Yesterday, the greenback fell to its lowest mark since the beginning of April decreasing sharply against a majority of it’s currency rivals. The EUR/USD pair shot up 150pts yesterday, crossing the key psychological rate of 1.5800 for the first time since the positive ISM Manufacturing Index release on April 1st. Expectations for the near future look to hold similar characteristics as the upcoming US calendar doesn’t look to have much that can help pull the dollar out of trouble. Yesterday’s bearish dollar trend was especially concerning due to the lack of indicators released from both the US and the Euro-zone, as it seems that the greenback crash comes mainly on the heels of traders fearing the US economy woes are not over. Yesterday’s standout event from the US calendar was a speech by Fed Chairman Ben Bernanke; the speech did include criticism of the financial literacy system in the US. Bernanke said that the financial education of Americans, mainly the younger generation is not what it should be and this is one of the main reasons behind sub-prime problems in the US. Only 15.3% of the American youth are supplied with personal finance courses before high school graduation compared with 52.4% in Germany and approximated 48.2% in Japan. Looking ahead to today, two leading indicators are expected to show small improvements from within their respective sectors of the US economy. The Trade Balance report (12:30 GMT) is expected to come in at a reading of -57.4B, just under 1 billion dollars less than last month’s reading month, mainly due to higher levels of exports from the US. Also on tap are Unemployment claims, which are forecasted to depreciate from 407K to 385K this week. Lastly, we expect to hear from Ben Bernanke as he addresses the World Affairs Council of Greater Richmond.

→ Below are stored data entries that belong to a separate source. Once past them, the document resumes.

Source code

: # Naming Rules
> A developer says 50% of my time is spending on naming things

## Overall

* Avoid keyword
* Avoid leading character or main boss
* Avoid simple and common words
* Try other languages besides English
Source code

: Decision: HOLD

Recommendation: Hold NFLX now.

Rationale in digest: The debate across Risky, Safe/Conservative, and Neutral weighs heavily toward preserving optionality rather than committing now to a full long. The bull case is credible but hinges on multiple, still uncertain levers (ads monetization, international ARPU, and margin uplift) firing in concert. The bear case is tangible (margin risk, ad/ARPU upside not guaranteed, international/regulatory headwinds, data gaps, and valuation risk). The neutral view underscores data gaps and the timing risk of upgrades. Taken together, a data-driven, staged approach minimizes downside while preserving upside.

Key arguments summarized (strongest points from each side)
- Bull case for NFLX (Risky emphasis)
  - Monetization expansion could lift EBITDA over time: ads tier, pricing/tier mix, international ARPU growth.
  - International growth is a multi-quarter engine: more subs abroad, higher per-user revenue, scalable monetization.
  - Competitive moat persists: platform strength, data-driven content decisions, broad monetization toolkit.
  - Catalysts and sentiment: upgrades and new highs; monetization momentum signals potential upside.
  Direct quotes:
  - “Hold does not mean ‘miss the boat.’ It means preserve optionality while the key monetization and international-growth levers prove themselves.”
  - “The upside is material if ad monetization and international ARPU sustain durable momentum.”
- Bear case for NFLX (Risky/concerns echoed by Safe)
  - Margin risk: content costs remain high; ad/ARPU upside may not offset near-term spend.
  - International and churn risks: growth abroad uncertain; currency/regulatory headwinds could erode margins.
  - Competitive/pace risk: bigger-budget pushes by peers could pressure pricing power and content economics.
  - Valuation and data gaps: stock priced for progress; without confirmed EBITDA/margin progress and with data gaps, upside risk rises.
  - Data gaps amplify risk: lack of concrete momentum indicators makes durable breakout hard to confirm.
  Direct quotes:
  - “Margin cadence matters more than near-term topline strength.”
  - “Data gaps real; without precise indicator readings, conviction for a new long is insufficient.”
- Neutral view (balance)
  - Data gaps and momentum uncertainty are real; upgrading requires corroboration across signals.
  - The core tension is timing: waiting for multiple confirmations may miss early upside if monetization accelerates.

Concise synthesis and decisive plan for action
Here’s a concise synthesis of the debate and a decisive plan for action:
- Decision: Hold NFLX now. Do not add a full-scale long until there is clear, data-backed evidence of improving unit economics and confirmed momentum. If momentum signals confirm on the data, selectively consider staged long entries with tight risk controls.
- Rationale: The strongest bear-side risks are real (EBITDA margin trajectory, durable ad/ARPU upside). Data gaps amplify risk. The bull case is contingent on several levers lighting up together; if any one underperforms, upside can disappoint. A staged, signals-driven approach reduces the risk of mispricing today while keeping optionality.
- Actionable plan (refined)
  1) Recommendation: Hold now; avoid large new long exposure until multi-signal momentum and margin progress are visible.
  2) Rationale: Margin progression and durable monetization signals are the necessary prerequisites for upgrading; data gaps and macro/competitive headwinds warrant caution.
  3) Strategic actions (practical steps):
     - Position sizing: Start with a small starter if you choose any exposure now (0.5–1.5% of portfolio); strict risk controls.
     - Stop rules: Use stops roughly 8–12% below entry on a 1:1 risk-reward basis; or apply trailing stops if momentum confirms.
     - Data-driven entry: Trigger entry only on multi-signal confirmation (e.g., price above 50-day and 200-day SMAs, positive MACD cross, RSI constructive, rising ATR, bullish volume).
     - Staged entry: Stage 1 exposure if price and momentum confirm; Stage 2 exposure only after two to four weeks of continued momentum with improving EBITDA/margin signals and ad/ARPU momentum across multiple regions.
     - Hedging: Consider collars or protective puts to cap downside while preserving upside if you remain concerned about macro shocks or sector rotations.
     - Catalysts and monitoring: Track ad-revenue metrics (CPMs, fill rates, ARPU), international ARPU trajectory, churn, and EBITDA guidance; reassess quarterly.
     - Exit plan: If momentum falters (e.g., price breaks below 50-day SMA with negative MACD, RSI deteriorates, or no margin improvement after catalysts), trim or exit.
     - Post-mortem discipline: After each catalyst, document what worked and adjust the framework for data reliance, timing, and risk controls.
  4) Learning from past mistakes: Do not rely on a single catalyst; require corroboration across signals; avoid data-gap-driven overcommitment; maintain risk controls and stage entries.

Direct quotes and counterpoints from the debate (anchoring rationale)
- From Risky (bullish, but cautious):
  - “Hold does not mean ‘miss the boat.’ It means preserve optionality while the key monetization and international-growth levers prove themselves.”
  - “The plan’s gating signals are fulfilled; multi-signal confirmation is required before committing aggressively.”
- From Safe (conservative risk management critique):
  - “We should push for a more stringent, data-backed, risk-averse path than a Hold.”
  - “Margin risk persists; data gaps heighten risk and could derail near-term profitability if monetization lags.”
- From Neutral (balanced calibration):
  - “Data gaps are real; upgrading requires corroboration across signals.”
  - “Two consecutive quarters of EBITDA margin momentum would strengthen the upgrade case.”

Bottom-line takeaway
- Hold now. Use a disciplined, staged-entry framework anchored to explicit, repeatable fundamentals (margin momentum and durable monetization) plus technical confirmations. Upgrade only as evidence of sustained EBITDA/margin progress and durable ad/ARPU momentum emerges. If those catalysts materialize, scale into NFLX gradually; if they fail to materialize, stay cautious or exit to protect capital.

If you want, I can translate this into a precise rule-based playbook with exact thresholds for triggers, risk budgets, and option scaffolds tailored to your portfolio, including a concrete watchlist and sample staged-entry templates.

If data returns according to expectations, we should see a slight recovery in dollar movement.
The EUR made gains against its major currency rivals yesterday, mainly due to positive economic news from the Euro-zone as well as US economic worries. Investors have taken to the fact that during the last week or so, Euro-zone figures have for the most part been positive and it has reflected in bullish behavior for the EUR. Yesterday, the German trade balance came back well above expectations showing higher than expected levels of exports sold by Germany to the world. The report reading came back at 16.9B, only a minute fall from last month’s figure of 17.1B.. Also, the GDP report for the last quarter was released yesterday as forecasted, staying put at 0.4% growth. Today, the ECB is expected to announce that the 15-nation currency’s interest rate will remain unchanged at 4%. ECB President Trichet is expected to speak today as well, as he will likely keep to his hawkish monetary stance, despite inflationary worries due to the jump in Euro-zone CPI in March, which hit an all time record. Expect volatility during the European session as today’s events are critical to short and long term trends.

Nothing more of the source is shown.